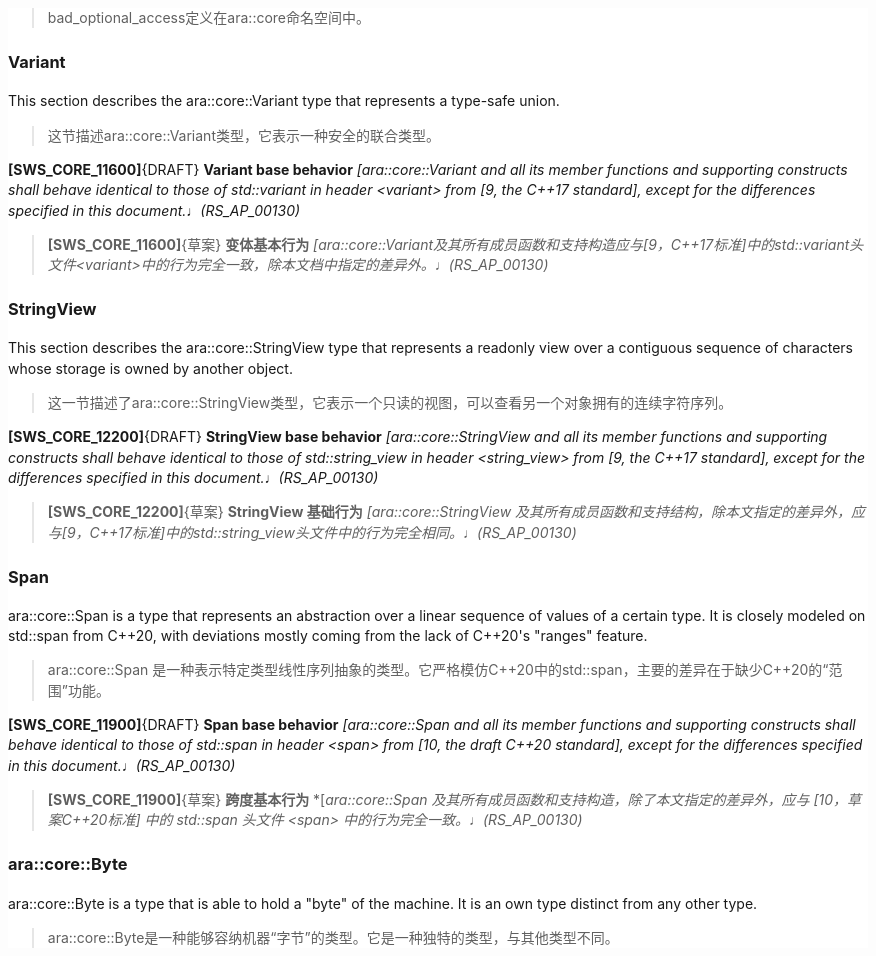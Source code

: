> bad_optional_access定义在ara::core命名空间中。

### Variant


This section describes the ara::core::Variant type that represents a type-safe union.

> 这节描述ara::core::Variant类型，它表示一种安全的联合类型。


**[SWS_CORE_11600]**{DRAFT} **Variant base behavior** *[*ara::core::Variant and all its member functions and supporting constructs shall behave identical to those of std::variant in header \<variant\> from [9, the C++17 standard], except for the differences specified in this document.*♩(RS_AP_00130)*

> **[SWS_CORE_11600]**{草案} **变体基本行为** *[*ara::core::Variant及其所有成员函数和支持构造应与[9，C++17标准]中的std::variant头文件\<variant\>中的行为完全一致，除本文档中指定的差异外。*♩(RS_AP_00130)*

### StringView


This section describes the ara::core::StringView type that represents a readonly view over a contiguous sequence of characters whose storage is owned by another object.

> 这一节描述了ara::core::StringView类型，它表示一个只读的视图，可以查看另一个对象拥有的连续字符序列。


**[SWS_CORE_12200]**{DRAFT} **StringView base behavior** *[*ara::core::StringView and all its member functions and supporting constructs shall behave identical to those of std::string_view in header \<string_view\> from [9, the C++17 standard], except for the differences specified in this document.*♩(RS_AP\_00130)*

> **[SWS_CORE_12200]**{草案} **StringView 基础行为** *[*ara::core::StringView 及其所有成员函数和支持结构，除本文指定的差异外，应与[9，C++17标准]中的std::string_view头文件中的行为完全相同。*♩(RS_AP\_00130)*

### Span


ara::core::Span is a type that represents an abstraction over a linear sequence of values of a certain type. It is closely modeled on std::span from C++20, with deviations mostly coming from the lack of C++20's "ranges" feature.

> ara::core::Span 是一种表示特定类型线性序列抽象的类型。它严格模仿C++20中的std::span，主要的差异在于缺少C++20的“范围”功能。


**[SWS_CORE_11900]**{DRAFT} **Span base behavior** *[*ara::core::Span and all its member functions and supporting constructs shall behave identical to those of std::span in header \<span\> from [10, the draft C++20 standard], except for the differences specified in this document.*♩(RS_AP_00130)*

> **[SWS_CORE_11900]**{草案} **跨度基本行为** *[*ara::core::Span 及其所有成员函数和支持构造，除了本文指定的差异外，应与 [10，草案C++20标准] 中的 std::span 头文件 \<span\> 中的行为完全一致。♩(RS_AP_00130)*

### ara::core::Byte


ara::core::Byte is a type that is able to hold a "byte" of the machine. It is an own type distinct from any other type.

> ara::core::Byte是一种能够容纳机器“字节”的类型。它是一种独特的类型，与其他类型不同。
****
### Task goal
For every line of the records that includes the string "base", add one to a tally; the answer is that tally alone.

### Response
3